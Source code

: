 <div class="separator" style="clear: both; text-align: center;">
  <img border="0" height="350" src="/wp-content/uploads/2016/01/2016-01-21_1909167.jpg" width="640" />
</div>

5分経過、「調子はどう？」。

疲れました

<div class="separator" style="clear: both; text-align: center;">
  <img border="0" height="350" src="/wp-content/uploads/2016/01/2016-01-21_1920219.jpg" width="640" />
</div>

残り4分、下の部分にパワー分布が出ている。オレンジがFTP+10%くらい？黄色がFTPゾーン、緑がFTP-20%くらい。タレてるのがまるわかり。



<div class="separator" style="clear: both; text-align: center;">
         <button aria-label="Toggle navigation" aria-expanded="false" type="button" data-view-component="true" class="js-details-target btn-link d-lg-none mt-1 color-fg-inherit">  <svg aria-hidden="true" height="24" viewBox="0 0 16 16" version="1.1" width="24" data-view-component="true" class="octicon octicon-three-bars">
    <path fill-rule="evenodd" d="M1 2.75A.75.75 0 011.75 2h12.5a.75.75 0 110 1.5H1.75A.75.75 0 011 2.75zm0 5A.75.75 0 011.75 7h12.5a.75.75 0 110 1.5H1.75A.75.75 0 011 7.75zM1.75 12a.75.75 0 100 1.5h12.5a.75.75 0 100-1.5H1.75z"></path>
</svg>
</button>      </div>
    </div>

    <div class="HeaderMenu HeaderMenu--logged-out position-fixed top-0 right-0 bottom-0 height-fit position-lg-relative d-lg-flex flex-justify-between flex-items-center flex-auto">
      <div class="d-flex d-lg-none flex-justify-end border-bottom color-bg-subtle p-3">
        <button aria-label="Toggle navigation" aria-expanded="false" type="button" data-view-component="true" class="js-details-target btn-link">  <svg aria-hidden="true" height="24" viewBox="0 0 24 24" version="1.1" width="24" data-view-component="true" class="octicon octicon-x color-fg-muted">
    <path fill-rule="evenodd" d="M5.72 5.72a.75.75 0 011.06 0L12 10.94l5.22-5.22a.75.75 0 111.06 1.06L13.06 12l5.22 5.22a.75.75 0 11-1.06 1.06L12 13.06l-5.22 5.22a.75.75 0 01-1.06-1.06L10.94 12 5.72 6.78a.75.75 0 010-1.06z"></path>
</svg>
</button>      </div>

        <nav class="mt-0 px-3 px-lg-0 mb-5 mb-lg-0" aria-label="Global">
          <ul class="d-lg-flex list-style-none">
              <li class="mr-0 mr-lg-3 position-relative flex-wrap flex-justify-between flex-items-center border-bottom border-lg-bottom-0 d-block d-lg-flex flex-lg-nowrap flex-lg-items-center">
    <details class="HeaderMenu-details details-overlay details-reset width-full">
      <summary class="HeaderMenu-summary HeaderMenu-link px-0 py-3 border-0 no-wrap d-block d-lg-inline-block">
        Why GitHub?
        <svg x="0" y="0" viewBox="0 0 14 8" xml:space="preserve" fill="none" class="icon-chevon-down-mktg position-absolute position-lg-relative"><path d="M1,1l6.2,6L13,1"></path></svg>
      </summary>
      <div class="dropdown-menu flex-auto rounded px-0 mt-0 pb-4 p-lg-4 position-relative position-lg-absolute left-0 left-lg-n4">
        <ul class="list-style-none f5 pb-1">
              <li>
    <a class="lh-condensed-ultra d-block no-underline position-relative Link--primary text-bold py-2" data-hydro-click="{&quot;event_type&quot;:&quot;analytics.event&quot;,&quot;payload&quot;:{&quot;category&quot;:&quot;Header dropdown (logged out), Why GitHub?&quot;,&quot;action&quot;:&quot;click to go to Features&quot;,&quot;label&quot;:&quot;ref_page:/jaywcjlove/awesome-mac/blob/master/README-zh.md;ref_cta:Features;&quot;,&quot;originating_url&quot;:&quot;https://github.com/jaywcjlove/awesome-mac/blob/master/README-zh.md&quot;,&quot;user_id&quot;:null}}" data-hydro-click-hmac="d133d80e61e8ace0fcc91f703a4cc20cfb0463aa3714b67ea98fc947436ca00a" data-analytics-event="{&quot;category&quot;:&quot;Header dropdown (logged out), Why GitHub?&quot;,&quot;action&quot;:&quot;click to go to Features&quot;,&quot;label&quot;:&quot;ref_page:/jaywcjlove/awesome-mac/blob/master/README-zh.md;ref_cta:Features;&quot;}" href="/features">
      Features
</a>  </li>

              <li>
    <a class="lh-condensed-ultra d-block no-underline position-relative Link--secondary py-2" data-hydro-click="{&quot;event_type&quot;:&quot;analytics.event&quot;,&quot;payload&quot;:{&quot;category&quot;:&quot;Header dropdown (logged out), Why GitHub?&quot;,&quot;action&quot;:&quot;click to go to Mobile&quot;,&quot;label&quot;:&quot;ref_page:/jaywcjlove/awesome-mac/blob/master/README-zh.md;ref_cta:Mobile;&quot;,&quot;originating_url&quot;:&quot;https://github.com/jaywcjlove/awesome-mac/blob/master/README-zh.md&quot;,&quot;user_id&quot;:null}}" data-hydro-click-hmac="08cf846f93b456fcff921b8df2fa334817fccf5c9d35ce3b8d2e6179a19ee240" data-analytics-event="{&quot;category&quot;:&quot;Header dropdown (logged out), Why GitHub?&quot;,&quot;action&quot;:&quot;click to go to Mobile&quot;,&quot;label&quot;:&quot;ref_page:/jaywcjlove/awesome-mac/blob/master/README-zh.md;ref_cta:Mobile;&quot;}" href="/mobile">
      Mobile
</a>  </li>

################

Each of the records is to be written out again without alteration.

Source code

: <div class="separator" style="clear: both; text-align: center;">
  <img border="0" height="350" src="/wp-content/uploads/2016/01/2016-01-21_1909167.jpg" width="640" />
</div>

5分経過、「調子はどう？」。

疲れました

<div class="separator" style="clear: both; text-align: center;">
  <img border="0" height="350" src="/wp-content/uploads/2016/01/2016-01-21_1920219.jpg" width="640" />
</div>

残り4分、下の部分にパワー分布が出ている。オレンジがFTP+10%くらい？黄色がFTPゾーン、緑がFTP-20%くらい。タレてるのがまるわかり。



<div class="separator" style="clear: both; text-align: center;">
         <button aria-label="Toggle navigation" aria-expanded="false" type="button" data-view-component="true" class="js-details-target btn-link d-lg-none mt-1 color-fg-inherit">  <svg aria-hidden="true" height="24" viewBox="0 0 16 16" version="1.1" width="24" data-view-component="true" class="octicon octicon-three-bars">
    <path fill-rule="evenodd" d="M1 2.75A.75.75 0 011.75 2h12.5a.75.75 0 110 1.5H1.75A.75.75 0 011 2.75zm0 5A.75.75 0 011.75 7h12.5a.75.75 0 110 1.5H1.75A.75.75 0 011 7.75zM1.75 12a.75.75 0 100 1.5h12.5a.75.75 0 100-1.5H1.75z"></path>
</svg>
</button>      </div>
    </div>

    <div class="HeaderMenu HeaderMenu--logged-out position-fixed top-0 right-0 bottom-0 height-fit position-lg-relative d-lg-flex flex-justify-between flex-items-center flex-auto">
      <div class="d-flex d-lg-none flex-justify-end border-bottom color-bg-subtle p-3">
        <button aria-label="Toggle navigation" aria-expanded="false" type="button" data-view-component="true" class="js-details-target btn-link">  <svg aria-hidden="true" height="24" viewBox="0 0 24 24" version="1.1" width="24" data-view-component="true" class="octicon octicon-x color-fg-muted">
    <path fill-rule="evenodd" d="M5.72 5.72a.75.75 0 011.06 0L12 10.94l5.22-5.22a.75.75 0 111.06 1.06L13.06 12l5.22 5.22a.75.75 0 11-1.06 1.06L12 13.06l-5.22 5.22a.75.75 0 01-1.06-1.06L10.94 12 5.72 6.78a.75.75 0 010-1.06z"></path>
</svg>
</button>      </div>

        <nav class="mt-0 px-3 px-lg-0 mb-5 mb-lg-0" aria-label="Global">
          <ul class="d-lg-flex list-style-none">
              <li class="mr-0 mr-lg-3 position-relative flex-wrap flex-justify-between flex-items-center border-bottom border-lg-bottom-0 d-block d-lg-flex flex-lg-nowrap flex-lg-items-center">
    <details class="HeaderMenu-details details-overlay details-reset width-full">
      <summary class="HeaderMenu-summary HeaderMenu-link px-0 py-3 border-0 no-wrap d-block d-lg-inline-block">
        Why GitHub?
        <svg x="0" y="0" viewBox="0 0 14 8" xml:space="preserve" fill="none" class="icon-chevon-down-mktg position-absolute position-lg-relative"><path d="M1,1l6.2,6L13,1"></path></svg>
      </summary>
      <div class="dropdown-menu flex-auto rounded px-0 mt-0 pb-4 p-lg-4 position-relative position-lg-absolute left-0 left-lg-n4">
        <ul class="list-style-none f5 pb-1">
              <li>
    <a class="lh-condensed-ultra d-block no-underline position-relative Link--primary text-bold py-2" data-hydro-click="{&quot;event_type&quot;:&quot;analytics.event&quot;,&quot;payload&quot;:{&quot;category&quot;:&quot;Header dropdown (logged out), Why GitHub?&quot;,&quot;action&quot;:&quot;click to go to Features&quot;,&quot;label&quot;:&quot;ref_page:/jaywcjlove/awesome-mac/blob/master/README-zh.md;ref_cta:Features;&quot;,&quot;originating_url&quot;:&quot;https://github.com/jaywcjlove/awesome-mac/blob/master/README-zh.md&quot;,&quot;user_id&quot;:null}}" data-hydro-click-hmac="d133d80e61e8ace0fcc91f703a4cc20cfb0463aa3714b67ea98fc947436ca00a" data-analytics-event="{&quot;category&quot;:&quot;Header dropdown (logged out), Why GitHub?&quot;,&quot;action&quot;:&quot;click to go to Features&quot;,&quot;label&quot;:&quot;ref_page:/jaywcjlove/awesome-mac/blob/master/README-zh.md;ref_cta:Features;&quot;}" href="/features">
      Features
</a>  </li>

              <li>
    <a class="lh-condensed-ultra d-block no-underline position-relative Link--secondary py-2" data-hydro-click="{&quot;event_type&quot;:&quot;analytics.event&quot;,&quot;payload&quot;:{&quot;category&quot;:&quot;Header dropdown (logged out), Why GitHub?&quot;,&quot;action&quot;:&quot;click to go to Mobile&quot;,&quot;label&quot;:&quot;ref_page:/jaywcjlove/awesome-mac/blob/master/README-zh.md;ref_cta:Mobile;&quot;,&quot;originating_url&quot;:&quot;https://github.com/jaywcjlove/awesome-mac/blob/master/README-zh.md&quot;,&quot;user_id&quot;:null}}" data-hydro-click-hmac="08cf846f93b456fcff921b8df2fa334817fccf5c9d35ce3b8d2e6179a19ee240" data-analytics-event="{&quot;category&quot;:&quot;Header dropdown (logged out), Why GitHub?&quot;,&quot;action&quot;:&quot;click to go to Mobile&quot;,&quot;label&quot;:&quot;ref_page:/jaywcjlove/awesome-mac/blob/master/README-zh.md;ref_cta:Mobile;&quot;}" href="/mobile">
      Mobile
</a>  </li>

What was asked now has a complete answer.